Key findings from the report published in The Lancet Global Health include:
- The global need for medical oxygen is high. Every year, 374 million children and adults need medical oxygen, including 364 million patients with acute medical and surgical conditions and nine million patients with long-term oxygen needs due to chronic obstructive pulmonary disease.
- Global access to oxygen is highly inequitable with huge gaps in coverage despite pandemic-related investments. Less than one in three people in low- and middle-income countries who need oxygen for acute medical or surgical conditions receives it.
- Costs to fill the oxygen gap are large but represent a highly cost-effective investment that will have wide reaching impacts. Closing the large acute medical and surgical oxygen access gap in low- and middle-income countries requires an additional $US6.8 billion annually.
- National Medical Oxygen Plans are essential to facilitate investment and effectively coordinate service delivery. Less than 30 countries have developed National Oxygen Plans to date but all governments are encouraged to have one by 2030.
- Oxygen systems must be designed to suit the context, include operational costs, and be affordable to all patients. There is no one-size-fits-all national medical oxygen system. Governments should define priorities and optimize their systems to suit local conditions.
- Pulse oximetry is the gateway to safe, quality, affordable oxygen careand needs to be integrated in clinical guidelines, education and all levels of the healthcare system. Pulse oximetry measures should be routinely assessed in patients at all levels of health care.
- A need for closer collaboration between the medical oxygen industry, national governments and global health agencies. Companies should adopt specific oxygen access targets and publish progress while global health agencies should regularly assess oxygen industry progress similar to how the pharmaceutical industry operates.
- Accurate and timely data on oxygen systems is essential for effective decision making and oxygen service access. New tools such as the 10 Oxygen Coverage Indicators and a national Access to Medical Oxygen Scorecard (ATMO2S) would help governments to both plan their national oxygen systems and report progress implementing the WHO Oxygen Resolution.
Expanding Oxygen Access in the Asia-Pacific Region
The report comes after it was announced MCRI would partner with 12 countries in the Pacific and Southeast Asia under a $10 million initiative to improve child and adolescent health across the region.

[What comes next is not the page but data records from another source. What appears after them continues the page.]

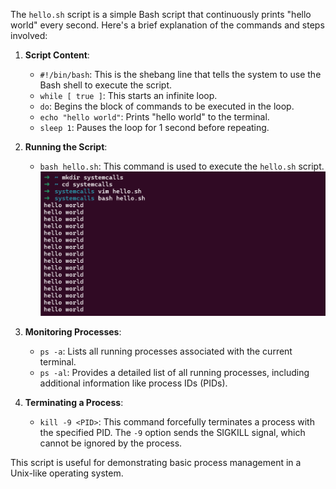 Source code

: The `hello.sh` script is a simple Bash script that continuously prints "hello world" every second. Here's a brief explanation of the commands and steps involved:

1. **Script Content**:
   - `#!/bin/bash`: This is the shebang line that tells the system to use the Bash shell to execute the script.
   - `while [ true ]`: This starts an infinite loop.
   - `do`: Begins the block of commands to be executed in the loop.
   - `echo "hello world"`: Prints "hello world" to the terminal.
   - `sleep 1`: Pauses the loop for 1 second before repeating.

2. **Running the Script**:
   - `bash hello.sh`: This command is used to execute the `hello.sh` script.
![Running hello.sh](images/running_hello_sh.png)
3. **Monitoring Processes**:
   - `ps -a`: Lists all running processes associated with the current terminal.
   - `ps -al`: Provides a detailed list of all running processes, including additional information like process IDs (PIDs).

4. **Terminating a Process**:
   - `kill -9 <PID>`: This command forcefully terminates a process with the specified PID. The `-9` option sends the SIGKILL signal, which cannot be ignored by the process.

This script is useful for demonstrating basic process management in a Unix-like operating system.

The Australian Government has awarded MCRI a strategic grant as part of its Partnerships for a Healthy Region Initiative.
The three-year funding will be used to establish the ReALiSE program – the Regional Alliance for Learning in Systems for Equitable Child and Adolescent Health – which will strengthen resilience in public health systems and engage with youth leaders and local communities to improve the health of all young people.
One of the initiatives includes strengthening local health systems data to improve care and the use of oxygen as an essential medicine in Cambodia, Lao PDR, and Papua New Guinea.
Read the full Lancet Global Health Commission on Medical Oxygen Security report.
Reference: “Reducing global inequities in medical oxygen access: the Lancet Global Health Commission on medical oxygen security” by Hamish R Graham, Carina King, Ahmed Ehsanur Rahman, Freddy Eric Kitutu, Leith Greenslade, Masooma Aqeel, Tim Baker, Lucio Flavio de Magalhães Brito, Harry Campbell, Karen Czischke, Mike English, Adegoke G Falade, Patricia J Garcia, Mireia Gil, Stephen M Graham, Amy Z Gray, Stephen R C Howie, Niranjan Kissoon, Ramanan Laxminarayan, Inês Li Lin, Michael S Lipnick, Dianne B Lowe, David Lowrance, Eric D McCollum, Tisungane Mvalo, Jacquie Oliwa, Stefan Swartling Peterson, Rediet Shimeles Workneh, Heather J Zar, Shams El Arifeen and Freddie Ssengooba, 17 February 2025, The Lancet Global Health.